Usage¶
To use LACE in a project:
import lace # or
from lace import cliff, morph, lace1, add_to_bin, lace2_simulator
The CLIFF func:
cliff(attribute_names, data_matrix, independent_attrs, objective_attr, objective_as_binary=False, cliff_percentage=0.4)
param attribute_names: | |
---|---|
the attribute names. This should match the data_matrix | |
param data_matrix: | |
the data to trim | |
param independent_attrs: | |
set up the independent attributes in the dataset. Note: ‘name’, ‘id’, etc. might not be considered as independent attributes | |
param objective_attr: | |
marking which attribute is the objective to be considered | |
param objective_as_binary: | |
signal to set up whether treat the objective as a binary attribute. Default: False | |
param cliff_percentage: | |
set up how many records to be remained. By default, it is 0.4 | |
return: | the survived (valued) records |
The MORPH func:
morph(attribute_names, data_matrix, independent_attrs, objective_attr, objective_as_binary=False, data_has_normalized=False, alpha=0.15, beta=0.35)
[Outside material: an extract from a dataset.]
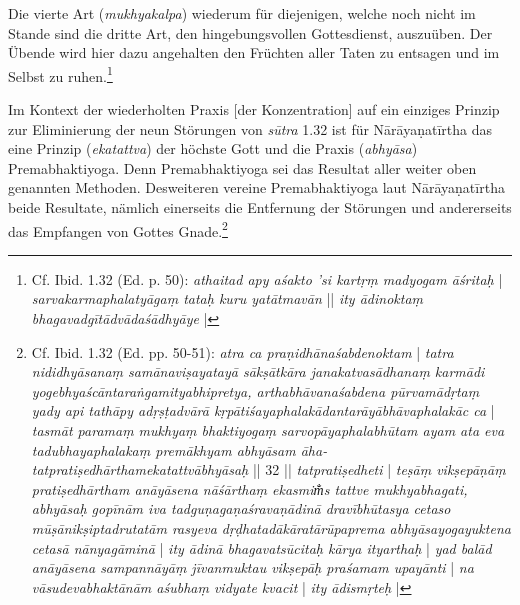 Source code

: Die vierte Art (\textit{mukhyakalpa}) wiederum für diejenigen, welche noch nicht im Stande sind die dritte Art, den hingebungsvollen Gottesdienst, auszuüben. Der Übende wird hier dazu angehalten den Früchten aller Taten zu entsagen und im Selbst zu ruhen.\footnote{Cf. Ibid. 1.32 (Ed. p. 50): \textit{athaitad apy aśakto 'si kartṛṃ madyogam āśritaḥ} | \textit{sarvakarmaphalatyāgaṃ tataḥ kuru yatātmavān} || \textit{ity ādinoktaṃ bhagavadgītādvādaśādhyāye} |} 

Im Kontext der wiederholten Praxis [der Konzentration] auf ein einziges Prinzip zur Eliminierung der neun Störungen von \textit{sūtra} 1.32 ist für Nārāyaṇatīrtha das eine Prinzip (\textit{ekatattva}) der höchste Gott und die Praxis (\textit{abhyāsa}) Premabhaktiyoga. Denn Premabhaktiyoga sei das Resultat aller weiter oben genannten Methoden. Desweiteren vereine Premabhaktiyoga laut Nārāyaṇatīrtha beide Resultate, nämlich einerseits die Entfernung der Störungen und andererseits das Empfangen von Gottes Gnade.\footnote{Cf. Ibid. 1.32 (Ed. pp. 50-51): \textit{atra ca praṇidhānaśabdenoktam} | \textit{tatra nididhyāsanaṃ samānaviṣayatayā sākṣātkāra janakatvasādhanaṃ karmādi yogebhyaścāntaraṅgamityabhipretya, arthabhāvanaśabdena pūrvamādṛtaṃ yady api tathāpy adṛṣṭadvārā kṛpātiśayaphalakādantarāyābhāvaphalakāc ca }| \textit{tasmāt paramaṃ mukhyaṃ bhaktiyogaṃ sarvopāyaphalabhūtam ayam ata eva tadubhayaphalakaṃ premākhyam abhyāsam āha- tatpratiṣedhārthamekatattvābhyāsaḥ} || 32 ||  \textit{tatpratiṣedheti} | \textit{teṣāṃ vikṣepāṇāṃ pratiṣedhārtham anāyāsena nāśārthaṃ ekasmim̐s tattve mukhyabhagati, abhyāsaḥ gopīnām iva tadguṇagaṇaśravaṇādinā dravībhūtasya cetaso mūṣānikṣiptadrutatām rasyeva dṛḍhatadākāratārūpaprema abhyāsayogayuktena cetasā nānyagāminā} | \textit{ity ādinā bhagavatsūcitaḥ kārya ityarthaḥ} | \textit{yad balād anāyāsena sampannāyāṃ jīvanmuktau vikṣepāḥ praśamam upayānti} | \textit{na vāsudevabhaktānām aśubhaṃ vidyate kvacit} | \textit{ity ādismṛteḥ} |}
param attribute_names: | |
---|---|
the names of attributes, should match the data_matrix | |
param data_matrix: | |
original data | |
param independent_attrs: | |
set up the independent attributes in the dataset. Note: ‘name’, ‘id’, etc. might not be considered as independent attributes | |
param objective_attr: | |
marking which attribute is the objective to be considered | |
param objective_as_binary: | |
signal to set up whether treat the objective as a binary attribute. Default: False | |
param data_has_normalized: | |
telling whether the data matrix has been normalized. | |
param alpha: | morph algorithm parameter |
param beta: | morph algorithm parameter |
return: | handled records |
The most convenient way to use LACE1 is:
lace1(attribute_names, data_matrix, independent_attrs, objective_attr, objective_as_binary=False, cliff_percentage=0.4, alpha=0.15, beta=0.35)
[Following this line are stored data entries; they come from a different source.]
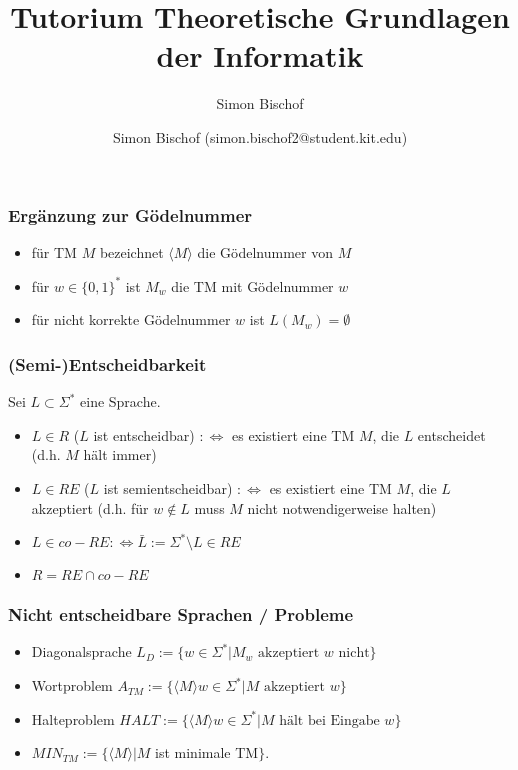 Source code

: \documentclass{beamer}
\author{Simon Bischof (simon.bischof2@student.kit.edu)}
\title{Tutorium Theoretische Grundlagen der Informatik}
\subtitle{Simon Bischof}
\institute{Institut f\"{u}r Kryptographie und Sicherheit}
\newcommand{\F}{\Sigma^*}
\begin{document}
\begin{frame}
\maketitle
\end{frame}

\begin{frame}
\frametitle{Ergänzung zur Gödelnummer}
\begin{itemize}
\item für TM $M$ bezeichnet $\langle M\rangle$ die Gödelnummer von $M$
\item für $w\in\{0,1\}^*$ ist $M_w$ die TM mit Gödelnummer $w$ \pause
\item für nicht korrekte Gödelnummer $w$ ist $L(M_w)=\emptyset$
\end{itemize}
\end{frame}

\begin{frame}
\frametitle{(Semi-)Entscheidbarkeit}
Sei $L\subset\F$ eine Sprache.
\begin{itemize}
\item $L\in R$ ($L$ ist entscheidbar) $:\Leftrightarrow$ es existiert eine TM $M$, die $L$ entscheidet (d.h. $M$ hält immer) \pause
\item $L\in RE$ ($L$ ist semientscheidbar) $:\Leftrightarrow$ es existiert eine TM $M$, die $L$ akzeptiert (d.h. für $w\notin L$ muss $M$ nicht notwendigerweise halten)
\item $L\in co-RE :\Leftrightarrow \bar{L} := \F\setminus L\in RE$
\item $R=RE\cap co-RE$
\end{itemize}
\end{frame}

\begin{frame}
\frametitle{Nicht entscheidbare Sprachen / Probleme}
\begin{itemize}
\item Diagonalsprache $L_D:=\{w\in\F | M_w \text{ akzeptiert } w \text{ nicht}\}$
\item Wortproblem $A_{TM}:=\{\langle M\rangle w\in\F | M \text{ akzeptiert } w\}$
\item Halteproblem $HALT:=\{\langle M\rangle w\in\F | M \text{ hält bei Eingabe } w\}$
\item $MIN_{TM} := \{\langle M\rangle | M$ ist minimale TM$\}$.
\end{itemize}
\end{frame}
\end{document}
param attribute_names: | |
---|---|
the names of attributes, should match the data_matrix | |
param data_matrix: | |
original data | |
param independent_attrs: | |
set up the independent attributes in the dataset. Note: ‘name’, ‘id’, etc. might not be considered as independent attributes | |
param objective_attr: | |
marking which attribute is the objective to be considered | |
param objective_as_binary: | |
signal to set up whether treat the objective as a binary attribute. Default: False | |
param cliff_percentage: | |
prune rate | |
param alpha: | parameter 1 in morph, defining the shaking degree |
param beta: | parameter 2 in morph, defining the shaking degree |
The data selection and processor in LACE2:
add_to_bin(attribute_names, try2add_data_matrix, independent_attrs, objective_attr, objective_as_binary=False, cliff_percentage=0.4, morph_alpha=0.15, morph_beta=0.35, passing_bin=None)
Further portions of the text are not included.